▸ AIM OF THE EXERCISE
Filter this material down to the lines that contain the string "frontend", and return those lines.
[SUPPLIED RECORDS — start]
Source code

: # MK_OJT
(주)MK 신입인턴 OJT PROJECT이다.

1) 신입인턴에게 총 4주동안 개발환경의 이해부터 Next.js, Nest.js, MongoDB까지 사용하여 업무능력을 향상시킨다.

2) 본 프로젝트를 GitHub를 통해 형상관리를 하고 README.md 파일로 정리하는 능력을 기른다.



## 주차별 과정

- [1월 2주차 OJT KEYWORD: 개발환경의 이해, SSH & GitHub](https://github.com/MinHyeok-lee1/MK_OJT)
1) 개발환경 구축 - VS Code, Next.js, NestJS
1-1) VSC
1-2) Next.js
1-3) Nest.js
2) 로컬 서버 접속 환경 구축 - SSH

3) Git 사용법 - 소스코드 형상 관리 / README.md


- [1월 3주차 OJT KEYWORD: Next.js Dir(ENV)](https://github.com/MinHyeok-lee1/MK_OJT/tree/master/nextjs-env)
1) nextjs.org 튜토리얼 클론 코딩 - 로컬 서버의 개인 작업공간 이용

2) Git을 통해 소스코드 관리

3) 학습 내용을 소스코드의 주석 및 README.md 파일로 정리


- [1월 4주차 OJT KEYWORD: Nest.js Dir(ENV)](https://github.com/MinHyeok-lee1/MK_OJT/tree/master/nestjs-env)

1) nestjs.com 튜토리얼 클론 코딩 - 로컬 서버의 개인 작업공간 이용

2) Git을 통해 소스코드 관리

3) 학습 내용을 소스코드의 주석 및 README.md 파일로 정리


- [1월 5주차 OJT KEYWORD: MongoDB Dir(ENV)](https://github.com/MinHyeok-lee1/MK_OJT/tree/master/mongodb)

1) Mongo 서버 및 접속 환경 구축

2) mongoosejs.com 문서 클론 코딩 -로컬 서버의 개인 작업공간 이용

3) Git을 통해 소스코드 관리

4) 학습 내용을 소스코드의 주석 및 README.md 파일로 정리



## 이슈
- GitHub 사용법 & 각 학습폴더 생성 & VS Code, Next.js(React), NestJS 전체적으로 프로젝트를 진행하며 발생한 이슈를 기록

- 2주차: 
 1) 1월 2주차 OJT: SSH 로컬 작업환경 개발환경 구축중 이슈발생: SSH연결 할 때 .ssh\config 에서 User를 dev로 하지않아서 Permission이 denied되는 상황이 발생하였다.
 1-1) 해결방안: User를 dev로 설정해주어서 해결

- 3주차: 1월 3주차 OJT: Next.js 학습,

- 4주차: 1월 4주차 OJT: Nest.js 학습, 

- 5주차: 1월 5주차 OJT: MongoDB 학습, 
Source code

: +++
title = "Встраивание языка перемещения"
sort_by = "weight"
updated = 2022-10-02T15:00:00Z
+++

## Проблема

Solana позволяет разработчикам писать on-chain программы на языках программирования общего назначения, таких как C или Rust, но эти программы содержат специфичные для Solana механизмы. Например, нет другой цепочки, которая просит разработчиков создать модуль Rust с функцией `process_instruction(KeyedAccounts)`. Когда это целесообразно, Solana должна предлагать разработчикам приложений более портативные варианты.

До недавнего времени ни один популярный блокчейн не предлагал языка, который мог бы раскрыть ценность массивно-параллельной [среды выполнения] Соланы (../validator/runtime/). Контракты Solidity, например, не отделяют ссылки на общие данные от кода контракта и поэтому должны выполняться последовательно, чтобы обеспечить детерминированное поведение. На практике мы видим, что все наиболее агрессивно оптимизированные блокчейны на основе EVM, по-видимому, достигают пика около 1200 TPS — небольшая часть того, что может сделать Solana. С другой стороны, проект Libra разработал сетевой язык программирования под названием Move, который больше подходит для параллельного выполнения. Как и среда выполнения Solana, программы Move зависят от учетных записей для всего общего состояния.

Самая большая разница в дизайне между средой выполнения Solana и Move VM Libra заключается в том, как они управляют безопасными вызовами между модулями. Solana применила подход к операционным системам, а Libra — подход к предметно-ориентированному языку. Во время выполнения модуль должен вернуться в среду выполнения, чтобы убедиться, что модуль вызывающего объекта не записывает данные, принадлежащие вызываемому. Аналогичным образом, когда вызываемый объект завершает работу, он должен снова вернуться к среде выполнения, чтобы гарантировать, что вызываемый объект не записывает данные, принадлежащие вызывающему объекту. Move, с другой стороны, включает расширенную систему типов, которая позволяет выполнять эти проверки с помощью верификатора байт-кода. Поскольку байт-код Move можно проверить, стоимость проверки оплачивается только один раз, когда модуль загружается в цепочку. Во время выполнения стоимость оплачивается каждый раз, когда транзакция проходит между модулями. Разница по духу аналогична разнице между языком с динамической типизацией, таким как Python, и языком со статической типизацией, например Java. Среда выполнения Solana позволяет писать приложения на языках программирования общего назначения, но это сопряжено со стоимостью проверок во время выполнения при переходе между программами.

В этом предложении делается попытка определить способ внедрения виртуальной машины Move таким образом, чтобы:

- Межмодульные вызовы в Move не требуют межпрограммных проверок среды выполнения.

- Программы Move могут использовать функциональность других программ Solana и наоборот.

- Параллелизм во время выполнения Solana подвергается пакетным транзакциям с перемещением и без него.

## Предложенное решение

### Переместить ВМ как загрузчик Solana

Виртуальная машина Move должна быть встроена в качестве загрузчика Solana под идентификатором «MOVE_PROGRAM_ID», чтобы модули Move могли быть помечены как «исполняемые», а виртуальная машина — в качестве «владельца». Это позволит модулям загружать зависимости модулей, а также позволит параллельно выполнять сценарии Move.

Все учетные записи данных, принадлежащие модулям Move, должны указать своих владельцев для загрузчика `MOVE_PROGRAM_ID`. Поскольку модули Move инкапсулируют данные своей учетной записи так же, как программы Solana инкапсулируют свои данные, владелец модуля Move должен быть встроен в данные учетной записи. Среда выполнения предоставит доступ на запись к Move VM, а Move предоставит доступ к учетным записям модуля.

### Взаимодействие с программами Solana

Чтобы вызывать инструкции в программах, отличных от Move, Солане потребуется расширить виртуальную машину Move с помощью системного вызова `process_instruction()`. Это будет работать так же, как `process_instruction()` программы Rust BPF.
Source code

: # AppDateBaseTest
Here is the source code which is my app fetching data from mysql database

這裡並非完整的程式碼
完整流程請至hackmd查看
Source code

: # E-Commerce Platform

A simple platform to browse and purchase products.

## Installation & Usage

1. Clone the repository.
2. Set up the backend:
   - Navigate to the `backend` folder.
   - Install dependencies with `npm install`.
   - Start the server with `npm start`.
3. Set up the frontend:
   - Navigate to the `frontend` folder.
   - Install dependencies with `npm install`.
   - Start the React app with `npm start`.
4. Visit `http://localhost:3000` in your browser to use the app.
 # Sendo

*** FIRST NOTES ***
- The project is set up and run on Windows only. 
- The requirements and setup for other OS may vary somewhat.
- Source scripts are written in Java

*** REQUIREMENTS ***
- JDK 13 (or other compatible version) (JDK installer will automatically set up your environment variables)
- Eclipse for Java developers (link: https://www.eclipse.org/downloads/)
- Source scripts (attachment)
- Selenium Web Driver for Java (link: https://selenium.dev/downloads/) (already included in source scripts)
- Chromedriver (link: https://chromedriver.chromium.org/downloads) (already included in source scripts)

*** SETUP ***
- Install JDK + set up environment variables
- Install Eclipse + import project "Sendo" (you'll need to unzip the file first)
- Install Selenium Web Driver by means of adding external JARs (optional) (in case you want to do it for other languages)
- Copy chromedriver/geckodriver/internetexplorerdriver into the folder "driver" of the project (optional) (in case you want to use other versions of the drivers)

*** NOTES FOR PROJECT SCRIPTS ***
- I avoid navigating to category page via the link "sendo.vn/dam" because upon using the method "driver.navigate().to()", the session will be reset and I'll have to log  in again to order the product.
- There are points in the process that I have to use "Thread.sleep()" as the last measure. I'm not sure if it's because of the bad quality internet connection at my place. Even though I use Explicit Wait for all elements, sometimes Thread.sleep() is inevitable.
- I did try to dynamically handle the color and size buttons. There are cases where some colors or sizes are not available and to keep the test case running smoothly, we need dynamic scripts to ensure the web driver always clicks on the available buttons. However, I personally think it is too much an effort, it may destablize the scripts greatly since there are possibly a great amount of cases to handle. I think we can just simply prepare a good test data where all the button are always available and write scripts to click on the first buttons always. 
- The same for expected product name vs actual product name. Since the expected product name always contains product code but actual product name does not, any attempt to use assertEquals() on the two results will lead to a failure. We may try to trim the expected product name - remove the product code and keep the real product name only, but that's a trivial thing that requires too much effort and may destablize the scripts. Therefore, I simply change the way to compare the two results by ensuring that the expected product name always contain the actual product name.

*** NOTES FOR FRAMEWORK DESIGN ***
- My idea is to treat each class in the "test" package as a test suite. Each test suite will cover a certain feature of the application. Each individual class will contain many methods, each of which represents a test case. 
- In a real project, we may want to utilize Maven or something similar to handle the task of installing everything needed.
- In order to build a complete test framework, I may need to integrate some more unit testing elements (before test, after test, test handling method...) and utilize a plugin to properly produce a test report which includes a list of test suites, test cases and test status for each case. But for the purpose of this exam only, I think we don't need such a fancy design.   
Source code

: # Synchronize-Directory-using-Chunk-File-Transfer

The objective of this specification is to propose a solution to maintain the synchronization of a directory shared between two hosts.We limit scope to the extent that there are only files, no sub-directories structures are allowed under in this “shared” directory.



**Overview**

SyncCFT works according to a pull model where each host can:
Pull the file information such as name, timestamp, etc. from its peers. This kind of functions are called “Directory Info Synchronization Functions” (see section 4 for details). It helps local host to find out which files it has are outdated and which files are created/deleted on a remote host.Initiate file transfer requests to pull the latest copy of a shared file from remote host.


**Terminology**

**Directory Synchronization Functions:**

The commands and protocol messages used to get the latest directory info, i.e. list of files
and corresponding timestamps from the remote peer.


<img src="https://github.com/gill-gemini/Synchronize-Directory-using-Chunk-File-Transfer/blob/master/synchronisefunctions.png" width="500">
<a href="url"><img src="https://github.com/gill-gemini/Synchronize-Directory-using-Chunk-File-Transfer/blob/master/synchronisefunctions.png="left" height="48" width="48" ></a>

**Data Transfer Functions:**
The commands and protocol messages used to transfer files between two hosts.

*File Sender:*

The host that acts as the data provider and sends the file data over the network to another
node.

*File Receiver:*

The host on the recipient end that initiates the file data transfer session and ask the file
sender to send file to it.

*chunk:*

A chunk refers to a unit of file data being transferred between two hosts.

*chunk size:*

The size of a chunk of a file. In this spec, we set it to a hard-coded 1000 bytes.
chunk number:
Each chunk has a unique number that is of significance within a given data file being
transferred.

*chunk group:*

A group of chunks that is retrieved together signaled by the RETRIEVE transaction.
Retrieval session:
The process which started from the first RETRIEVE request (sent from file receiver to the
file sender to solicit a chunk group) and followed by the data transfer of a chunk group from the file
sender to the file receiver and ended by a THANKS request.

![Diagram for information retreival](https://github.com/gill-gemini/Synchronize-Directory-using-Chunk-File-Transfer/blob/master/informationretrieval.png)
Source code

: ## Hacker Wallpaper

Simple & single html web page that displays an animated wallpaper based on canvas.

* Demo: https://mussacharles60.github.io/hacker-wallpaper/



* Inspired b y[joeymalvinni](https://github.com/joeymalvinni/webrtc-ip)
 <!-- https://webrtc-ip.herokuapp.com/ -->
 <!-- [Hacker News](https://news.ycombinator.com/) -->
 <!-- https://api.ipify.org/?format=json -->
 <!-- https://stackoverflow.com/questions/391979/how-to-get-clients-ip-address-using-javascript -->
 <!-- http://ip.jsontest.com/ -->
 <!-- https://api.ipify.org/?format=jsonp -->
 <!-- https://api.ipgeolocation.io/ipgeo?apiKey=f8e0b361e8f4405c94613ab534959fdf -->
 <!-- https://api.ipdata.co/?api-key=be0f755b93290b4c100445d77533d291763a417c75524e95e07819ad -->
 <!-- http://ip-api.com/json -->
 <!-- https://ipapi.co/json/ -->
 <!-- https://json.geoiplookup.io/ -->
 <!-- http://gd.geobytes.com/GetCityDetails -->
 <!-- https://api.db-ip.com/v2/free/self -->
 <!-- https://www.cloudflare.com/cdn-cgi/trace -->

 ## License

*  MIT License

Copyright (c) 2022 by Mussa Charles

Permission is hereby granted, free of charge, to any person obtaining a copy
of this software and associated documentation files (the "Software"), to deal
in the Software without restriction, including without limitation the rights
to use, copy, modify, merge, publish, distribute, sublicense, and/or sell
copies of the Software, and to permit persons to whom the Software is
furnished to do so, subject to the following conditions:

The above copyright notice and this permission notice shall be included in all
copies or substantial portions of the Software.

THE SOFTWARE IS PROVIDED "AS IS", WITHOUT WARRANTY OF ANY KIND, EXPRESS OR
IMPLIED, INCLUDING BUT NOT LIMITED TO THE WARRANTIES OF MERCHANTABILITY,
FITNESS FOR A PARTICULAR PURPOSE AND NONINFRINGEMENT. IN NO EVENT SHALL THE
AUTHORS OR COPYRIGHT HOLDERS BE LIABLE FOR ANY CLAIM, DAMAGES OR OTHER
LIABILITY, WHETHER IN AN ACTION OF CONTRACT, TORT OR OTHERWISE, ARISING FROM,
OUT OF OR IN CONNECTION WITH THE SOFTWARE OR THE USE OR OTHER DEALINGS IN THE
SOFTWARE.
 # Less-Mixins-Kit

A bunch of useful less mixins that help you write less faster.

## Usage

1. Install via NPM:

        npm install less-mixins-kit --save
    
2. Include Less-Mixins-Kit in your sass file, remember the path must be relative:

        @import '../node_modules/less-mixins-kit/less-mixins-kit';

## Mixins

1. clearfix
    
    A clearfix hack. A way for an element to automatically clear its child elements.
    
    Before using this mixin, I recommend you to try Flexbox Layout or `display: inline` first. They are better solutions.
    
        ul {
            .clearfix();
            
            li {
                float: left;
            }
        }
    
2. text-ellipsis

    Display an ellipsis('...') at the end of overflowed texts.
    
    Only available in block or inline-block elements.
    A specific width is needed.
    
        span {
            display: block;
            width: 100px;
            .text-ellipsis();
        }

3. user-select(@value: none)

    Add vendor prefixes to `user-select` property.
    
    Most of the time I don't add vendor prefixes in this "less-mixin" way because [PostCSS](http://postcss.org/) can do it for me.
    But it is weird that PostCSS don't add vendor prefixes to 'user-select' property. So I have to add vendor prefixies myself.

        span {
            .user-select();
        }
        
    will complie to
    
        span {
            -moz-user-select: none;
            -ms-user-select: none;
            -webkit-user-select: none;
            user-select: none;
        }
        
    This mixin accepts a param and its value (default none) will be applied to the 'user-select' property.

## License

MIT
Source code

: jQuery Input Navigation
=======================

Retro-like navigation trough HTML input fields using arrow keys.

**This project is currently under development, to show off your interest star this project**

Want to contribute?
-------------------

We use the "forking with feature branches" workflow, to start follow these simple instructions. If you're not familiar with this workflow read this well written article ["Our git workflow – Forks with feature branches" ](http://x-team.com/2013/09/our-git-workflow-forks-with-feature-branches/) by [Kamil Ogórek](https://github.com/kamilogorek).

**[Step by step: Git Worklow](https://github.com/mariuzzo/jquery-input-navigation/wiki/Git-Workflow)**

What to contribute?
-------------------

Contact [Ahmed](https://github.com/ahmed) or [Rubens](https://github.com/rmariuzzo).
[SUPPLIED RECORDS — finish]
▸ WRITTEN SOLUTION
3. Set up the frontend:
   - Navigate to the `frontend` folder.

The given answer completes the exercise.